Göttingen. Mit Schilff diskutierten der ehemalige Polizeidirektor Hartmut Seltmann von Amnesty International, Meta Janssen-Kucz, innenpolitische Sprecherin Landtagsfraktion Bündnis 90/Die Grünen, und Christoph Lehmann, Vorsitzender des Göttinger SPD-Stadtverbandes, der kurzfristig für Ulrich Watermann, innenpolitischer Sprecher der SPD-Landtagsfraktion. Göttingens Superintendent Friedrich Selter moderierte die Veranstaltung unter dem Titel "Anonyme Polizei in Niedersachsen - Ist die fehlende Kennzeichnung eine Gefahr für den Rechtsstaat?" vor rund 150 Zuhörern.

"Steiniger Weg" zum Ziel

Für eine Kennzeichnung von Polizisten, etwa bei Demo-Einsätzen, so Lehmann, gebe es keine Alternative. "Anonyme Polizeibeamte passen nicht zu einem modernen Staatsverständnis." Es könne nicht sein, dass sich die Polizisten hinter einer Anonymisierung versteckten. Und Seltmann fragte, wie ein Polizist etwa bei einem Demoeinsatz in voller Montur identifiziert werden könne außer durch eine Kennzeichnung. Schon die "Verpflichtung zur effektiven Ermittlung" auch gegen Polizisten mache ihre Kennzeichnung notwendig.

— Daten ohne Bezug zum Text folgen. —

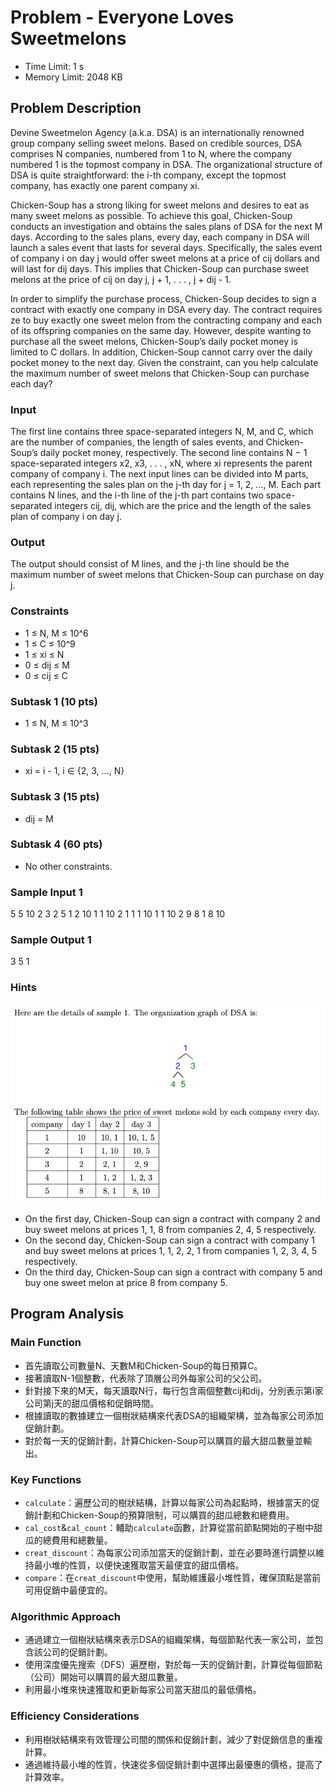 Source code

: # Problem - Everyone Loves Sweetmelons

- Time Limit: 1 s
- Memory Limit: 2048 KB

## Problem Description
Devine Sweetmelon Agency (a.k.a. DSA) is an internationally renowned group company selling sweet melons. Based on credible sources, DSA comprises N companies, numbered from 1 to N, where the company numbered 1 is the topmost company in DSA. The organizational structure of DSA is quite straightforward: the i-th company, except the topmost company, has exactly one parent company xi.

Chicken-Soup has a strong liking for sweet melons and desires to eat as many sweet melons as possible. To achieve this goal, Chicken-Soup conducts an investigation and obtains the sales plans of DSA for the next M days. According to the sales plans, every day, each company in DSA will launch a sales event that lasts for several days. Specifically, the sales event of company i on day j would offer sweet melons at a price of cij dollars and will last for dij days. This implies that Chicken-Soup can purchase sweet melons at the price of cij on day j, j + 1, . . . , j + dij - 1.

In order to simplify the purchase process, Chicken-Soup decides to sign a contract with exactly one company in DSA every day. The contract requires ze to buy exactly one sweet melon from the contracting company and each of its offspring companies on the same day. However, despite wanting to purchase all the sweet melons, Chicken-Soup’s daily pocket money is limited to C dollars. In addition, Chicken-Soup cannot carry over the daily pocket money to the next day. Given the constraint, can you help calculate the maximum number of sweet melons that Chicken-Soup can purchase each day?

### Input
The first line contains three space-separated integers N, M, and C, which are the number of companies, the length of sales events, and Chicken-Soup’s daily pocket money, respectively. The second line contains N − 1 space-separated integers x2, x3, . . . , xN, where xi represents the parent company of company i. The next input lines can be divided into M parts, each representing the sales plan on the j-th day for j = 1, 2, ..., M. Each part contains N lines, and the i-th line of the j-th part contains two space-separated integers cij, dij, which are the price and the length of the sales plan of company i on day j.

### Output
The output should consist of M lines, and the j-th line should be the maximum number of sweet melons that Chicken-Soup can purchase on day j.

### Constraints

- 1 ≤ N, M ≤ 10^6
- 1 ≤ C ≤ 10^9
- 1 ≤ xi ≤ N
- 0 ≤ dij ≤ M
- 0 ≤ cij ≤ C

### Subtask 1 (10 pts)
- 1 ≤ N, M ≤ 10^3

### Subtask 2 (15 pts)
- xi = i - 1, i ∈ {2, 3, ..., N}

### Subtask 3 (15 pts)
- dij = M

### Subtask 4 (60 pts)
- No other constraints.

### Sample Input 1
5 5 10
2 3 2 5
1 2
10 1
1 10
2 1
1 1
10 1
1 10
2 9
8 1
8 10

### Sample Output 1
3
5
1

### Hints

![](hint.png)
- On the first day, Chicken-Soup can sign a contract with company 2 and buy sweet melons at prices 1, 1, 8 from companies 2, 4, 5 respectively.
- On the second day, Chicken-Soup can sign a contract with company 1 and buy sweet melons at prices 1, 1, 2, 2, 1 from companies 1, 2, 3, 4, 5 respectively.
- On the third day, Chicken-Soup can sign a contract with company 5 and buy one sweet melon at price 8 from company 5.

## Program Analysis

### Main Function
- 首先讀取公司數量N、天數M和Chicken-Soup的每日預算C。
- 接著讀取N-1個整數，代表除了頂層公司外每家公司的父公司。
- 針對接下來的M天，每天讀取N行，每行包含兩個整數cij和dij，分別表示第i家公司第j天的甜瓜價格和促銷時間。
- 根據讀取的數據建立一個樹狀結構來代表DSA的組織架構，並為每家公司添加促銷計劃。
- 對於每一天的促銷計劃，計算Chicken-Soup可以購買的最大甜瓜數量並輸出。

### Key Functions
- `calculate`：遍歷公司的樹狀結構，計算以每家公司為起點時，根據當天的促銷計劃和Chicken-Soup的預算限制，可以購買的甜瓜總數和總費用。
- `cal_cost`&`cal_count`：輔助`calculate`函數，計算從當前節點開始的子樹中甜瓜的總費用和總數量。
- `creat_discount`：為每家公司添加當天的促銷計劃，並在必要時進行調整以維持最小堆的性質，以便快速獲取當天最便宜的甜瓜價格。
- `compare`：在`creat_discount`中使用，幫助維護最小堆性質，確保頂點是當前可用促銷中最便宜的。


### Algorithmic Approach
- 通過建立一個樹狀結構來表示DSA的組織架構，每個節點代表一家公司，並包含該公司的促銷計劃。
- 使用深度優先搜索（DFS）遍歷樹，對於每一天的促銷計劃，計算從每個節點（公司）開始可以購買的最大甜瓜數量。
- 利用最小堆來快速獲取和更新每家公司當天甜瓜的最低價格。

### Efficiency Considerations
- 利用樹狀結構來有效管理公司間的關係和促銷計劃，減少了對促銷信息的重複計算。
- 通過維持最小堆的性質，快速從多個促銷計劃中選擇出最優惠的價格，提高了計算效率。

Auch wenn eine "individualisierte, anonymisierte Kennzeichnung der Polizei bei geschlossenen Einsätzen" im Koalitionsvertrag mit der SPD formuliert worden sei, sagte Janssen-Kucz, brauche es aus ihrer Sicht einen "langen Atem" und noch mehr Unterstützung auf dem "steinigen Weg" zum Ziel. Sie vertrat die Meinung, dass diese Form der Kennzeichnung mehr Vertrauen bei den Bürgern gegenüber der Polizei schaffe und zu einer besseren Arbeit der Polizei führe.

Jetzige Kennzeichnung ausreichend

Einzig Polizist Schilff wollte der Befürwortung nicht folgen: Für ihn drückt die Kennzeichnung für Polizisten ein Misstrauen gegenüber ihrer Arbeit aus. Er hält die jetzigen Kennzeichnungen, mit denen sich lediglich die Einheiten der Polizisten ermitteln lassen, für ausreichend.

Amnesty International und die Grüne Jugend fordern im Nachgang zu der Diskussion eine Beschleunigung des Prozesses und "insbesondere von der SPD einen transparenten Umgang mit diesem für einen demokratischen Rechtsstaat äußerst wichtigen Thema". Eine Blockade durch eine Hinhaltestrategie sei nicht akzeptabel.

"Wenn die argumentative Sachlage derart klar ist wie im Fall der Kennzeichnungspflicht, können wir nicht verstehen, warum sie nicht einfach eingeführt wird und stattdessen erst noch der letzte Unwillige überzeugt werden muss", sagte Seltmann.